TRANSPORT chiefs have criticised police for not turning up to explain their objections as the row over speed limit cuts on the county’s roads intensified.

At a meeting yesterday, Oxfordshire County Council agreed to impose lower limits on 49 stretches of 24 of the county’s A and B roads despite the fact Thames Valley Police opposed more than half of them.

The force made written objections to 27 of the cuts.

The council also agreed to impose a new 20mph zone in Abingdon town centre, despite similar protests.

A spokesman for Thames Valley Police said officers were happy to attend the meeting but were told by the council not to attend as it would have a “detrimental effect on the close working relationship between the police and council”.

However, last night county council spokesman Owen Morton denied that claim.

Police had objected to the recommendations in the council’s Government-imposed year-long review of the county’s speed limits, stating accident rates and vehicle speeds did not justify reductions.

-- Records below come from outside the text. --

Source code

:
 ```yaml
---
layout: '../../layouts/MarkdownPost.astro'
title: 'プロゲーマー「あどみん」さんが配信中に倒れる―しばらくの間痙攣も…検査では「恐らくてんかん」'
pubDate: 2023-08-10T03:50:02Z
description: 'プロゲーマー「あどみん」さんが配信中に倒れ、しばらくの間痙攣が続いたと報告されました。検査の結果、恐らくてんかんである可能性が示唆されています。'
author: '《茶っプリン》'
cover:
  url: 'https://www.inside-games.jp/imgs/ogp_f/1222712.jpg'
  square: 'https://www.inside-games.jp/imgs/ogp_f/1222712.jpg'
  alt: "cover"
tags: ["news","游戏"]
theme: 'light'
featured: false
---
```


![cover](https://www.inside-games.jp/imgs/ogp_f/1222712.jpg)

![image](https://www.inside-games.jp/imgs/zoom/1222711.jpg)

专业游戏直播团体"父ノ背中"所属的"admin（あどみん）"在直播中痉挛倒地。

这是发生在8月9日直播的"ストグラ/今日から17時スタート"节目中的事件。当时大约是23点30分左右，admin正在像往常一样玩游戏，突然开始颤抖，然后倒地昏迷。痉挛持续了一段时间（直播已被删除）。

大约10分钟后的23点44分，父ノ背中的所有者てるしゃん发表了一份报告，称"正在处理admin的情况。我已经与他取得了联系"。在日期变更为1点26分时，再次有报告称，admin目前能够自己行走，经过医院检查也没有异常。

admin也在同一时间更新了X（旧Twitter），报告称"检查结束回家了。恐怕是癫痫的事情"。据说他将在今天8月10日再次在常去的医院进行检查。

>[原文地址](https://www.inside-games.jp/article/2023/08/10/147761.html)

They were also concerned the limits could create an enforcement burden.

Ian Hudspeth, cabinet member for growth and implementation said during the meeting: “It’s quite a shame that police have objections on enforcement grounds, but if the speed limits are there it’s for the police to enforce them.

“It’s also disappointing that the police weren’t here to explain why they thought these speed limits weren’t necessary.”

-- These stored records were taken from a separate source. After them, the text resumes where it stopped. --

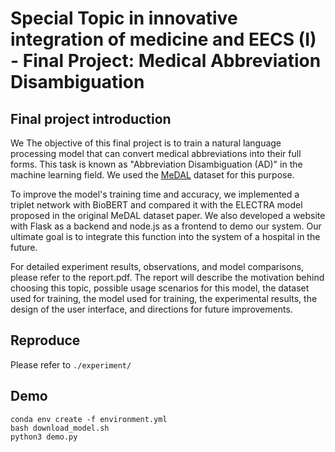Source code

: # Special Topic in innovative integration of medicine and EECS (I) - Final Project: Medical Abbreviation Disambiguation

## Final project introduction
We The objective of this final project is to train a natural language processing model that can convert medical abbreviations into their full forms. This task is known as "Abbreviation Disambiguation (AD)" in the machine learning field. We used the [MeDAL](https://arxiv.org/abs/2012.13978) dataset for this purpose.

To improve the model's training time and accuracy, we implemented a triplet network with BioBERT and compared it with the ELECTRA model proposed in the original MeDAL dataset paper. We also developed a website with Flask as a backend and node.js as a frontend to demo our system. Our ultimate goal is to integrate this function into the system of a hospital in the future.

For detailed experiment results, observations, and model comparisons, please refer to the report.pdf. The report will describe the motivation behind choosing this topic, possible usage scenarios for this model, the dataset used for training, the model used for training, the experimental results, the design of the user interface, and directions for future improvements.

## Reproduce
Please refer to `./experiment/`

## Demo 
```
conda env create -f environment.yml
bash download_model.sh
python3 demo.py
```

Police opposed a £7,000 plan to introduce 20mph limits on 24 streets in Abingdon without traffic calming measures and objected to reducing speeds on the town’s arterial A415.

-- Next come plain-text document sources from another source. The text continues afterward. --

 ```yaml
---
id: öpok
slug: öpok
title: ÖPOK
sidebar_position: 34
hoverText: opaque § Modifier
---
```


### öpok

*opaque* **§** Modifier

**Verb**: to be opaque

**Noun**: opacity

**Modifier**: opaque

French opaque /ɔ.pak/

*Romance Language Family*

The scheme has received a mixed reception from residents.

Mark Kelly, deputy manager at The Nags Head, in Bridge Street, said: “It’s a good decision because there have been times when I’ve seen people racing at 40mph or faster.”

Grieving husband Paul Bennett gave an emotional speech at yesterday’s meeting to request a 40mph speed limit on the B4022, after his wife became the eighth person to die on the road in a decade.

Linda Bennett was killed in a head-on crash on the 60mph road near Charlbury in November, just three days before her 54th birthday.

Although councillors said they were moved by Mr Bennett’s speech they agreed to introduce a 50mph limit between Charlbury and Hailey after council officers said it would take six months to bring forward new proposals for the road.